AtomSpace-SQL DB Bridge

The bridge connects pre-existing SQL DB's to the AtomSpace, so that data can move between the two, in both directions. It is meant to allow the AtomSpace to access foreign, external data, and manipulate it using the AtomSpace software stack. This is not intended for generic save/restore of AtomSpace contents. For that, see the native atomspace-rocks RocksDB StorageNode and the atomspace-cog network StorageNode.
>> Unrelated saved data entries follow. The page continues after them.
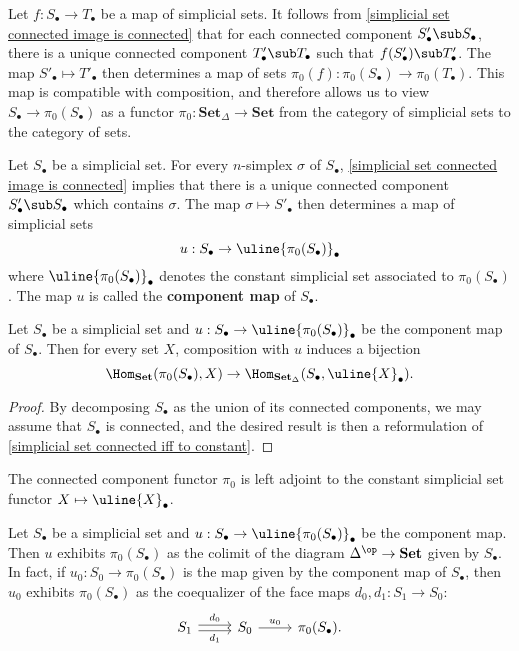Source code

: \begin{remark}
Let $f:S_\bullet\to T_\bullet$ be a map of simplicial sets. It follows from \cref{simplicial set connected image is connected} that for each connected component $S'_\bullet\sub S_\bullet$, there is a unique connected component $T'_\bullet\sub T_\bullet$ such that $f(S'_\bullet)\sub T'_\bullet$. The map $S'_\bullet\mapsto T'_\bullet$ then determines a map of sets $\pi_0(f):\pi_0(S_\bullet)\to\pi_0(T_\bullet)$. This map is compatible
with composition, and therefore allows us to view $S_\bullet\to \pi_0(S_\bullet)$ as a functor $\pi_0:\mathbf{Set}_\Delta\to\mathbf{Set}$ from the category of simplicial sets to the category of sets.
\end{remark}
Let $S_\bullet$ be a simplicial set. For every $n$-simplex $\sigma$ of $S_\bullet$, \cref{simplicial set connected image is connected} implies that there is a unique connected component $S'_\bullet\sub S_\bullet$ which contains $\sigma$. The map $\sigma\mapsto S'_\bullet$ then determines a map of simplicial sets
\[u:S_\bullet\to\uline{\pi_0(S_\bullet)}_\bullet\]
where $\uline{\pi_0(S_\bullet)}_\bullet$ denotes the constant simplicial set associated to $\pi_0(S_\bullet)$. The map $u$ is called the \textbf{component map} of $S_\bullet$.
\begin{proposition}\label{simplicial set component map prop}
Let $S_\bullet$ be a simplicial set and $u:S_\bullet\to\uline{\pi_0(S_\bullet)}_\bullet$ be the component map of $S_\bullet$. Then for every set $X$, composition with $u$ induces a bijection
\[\Hom_{\mathbf{Set}}(\pi_0(S_\bullet),X)\to\Hom_{\mathbf{Set}_\Delta}(S_\bullet,\uline{X}_\bullet).\]
\end{proposition}
\begin{proof}
By decomposing $S_\bullet$ as the union of its connected components, we may assume that $S_\bullet$ is connected, and the desired result is then a reformulation of \cref{simplicial set connected iff to constant}.
\end{proof}
\begin{corollary}\label{simplicial set pi_0 is left adjoint to constant}
The connected component functor $\pi_0$ is left adjoint to the constant simplicial set functor $X\mapsto\uline{X}_\bullet$.
\end{corollary}
\begin{proposition}\label{simplicial set pi_0 is coequalizer of d_0 and d_1}
Let $S_\bullet$ be a simplicial set and $u:S_\bullet\to\uline{\pi_0(S_\bullet)}_\bullet$ be the component map. Then $u$ exhibits $\pi_0(S_\bullet)$ as the colimit of the diagram $\Delta^{\op}\to\mathbf{Set}$ given by $S_\bullet$. In fact, if $u_0:S_0\to \pi_0(S_\bullet)$ is the map given by the component map of $S_\bullet$, then $u_0$ exhibits $\pi_0(S_\bullet)$ as the coequalizer of the face maps $d_0,d_1:S_1\to S_0$:
\[\begin{tikzcd}
S_1\ar[r,shift left=2pt,"d_0"]\ar[r,shift right=2pt,swap,"d_1"]&S_0\ar[r,"u_0"]&\pi_0(S_\bullet).
\end{tikzcd}\]
\end{proposition}

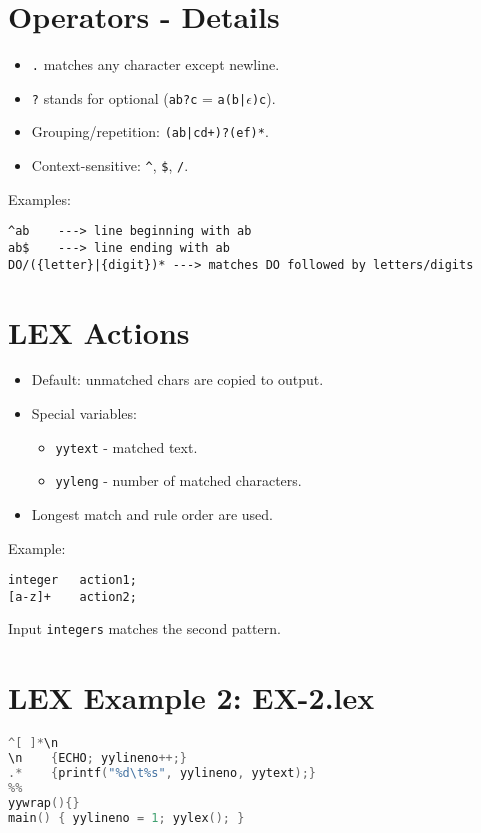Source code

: \documentclass[12pt,a4paper]{article}
\begin{document}
\section*{Operators - Details}
\begin{itemize}
    \item \texttt{.} matches any character except newline.
    \item \texttt{?} stands for optional (\texttt{ab?c} = \texttt{a(b|\(\epsilon\))c}).
    \item Grouping/repetition: \texttt{(ab|cd+)?(ef)*}.
    \item Context-sensitive: \texttt{\^}, \texttt{\$}, \texttt{/}.
\end{itemize}

Examples:
\begin{verbatim}
^ab    ---> line beginning with ab
ab$    ---> line ending with ab
DO/({letter}|{digit})* ---> matches DO followed by letters/digits
\end{verbatim}

\section*{LEX Actions}
\begin{itemize}
    \item Default: unmatched chars are copied to output.
    \item Special variables:
    \begin{itemize}
        \item \texttt{yytext} - matched text.
        \item \texttt{yyleng} - number of matched characters.
    \end{itemize}
    \item Longest match and rule order are used.
\end{itemize}

Example:
\begin{verbatim}
integer   action1;
[a-z]+    action2;
\end{verbatim}
Input \texttt{integers} matches the second pattern.

\section*{LEX Example 2: EX-2.lex}
\begin{lstlisting}[language=C]
%%
^[ ]*\n
\n    {ECHO; yylineno++;}
.*    {printf("%d\t%s", yylineno, yytext);}
%%
yywrap(){}
main() { yylineno = 1; yylex(); }
\end{lstlisting}
\end{document}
The following are desired features:

Automatic creation of maps from the SQL tables to AtomSpace structures. Fully automated, by importing pre-existing SQL table schemas. Optionally, this can be overloaded with custom templates.
Custom mappings or templates would allow more "natural" Atomese representations. Complex SQL systems tend to have ugly, convoluted table structures with complex primary-key/foreign-key interactions. It would be nice to hide this in the AtomSpace mapping, so that we don't import the grunge and cruft of the SQL table designs.
The bridge should allow both the read and the update of the contents (rows) in the SQL tables (while maintaining all foreign-key constraints during writing.)
The bridge loads data incrementally. The bridge does not require a bulk import/export, but rather will access individual rows, columns and tables on an as-needed basis. This would allow the AtomSpace to work with datasets that are too big to fit in RAM.
Adherence to the AtomSpace Sensory perception-action API for general agents.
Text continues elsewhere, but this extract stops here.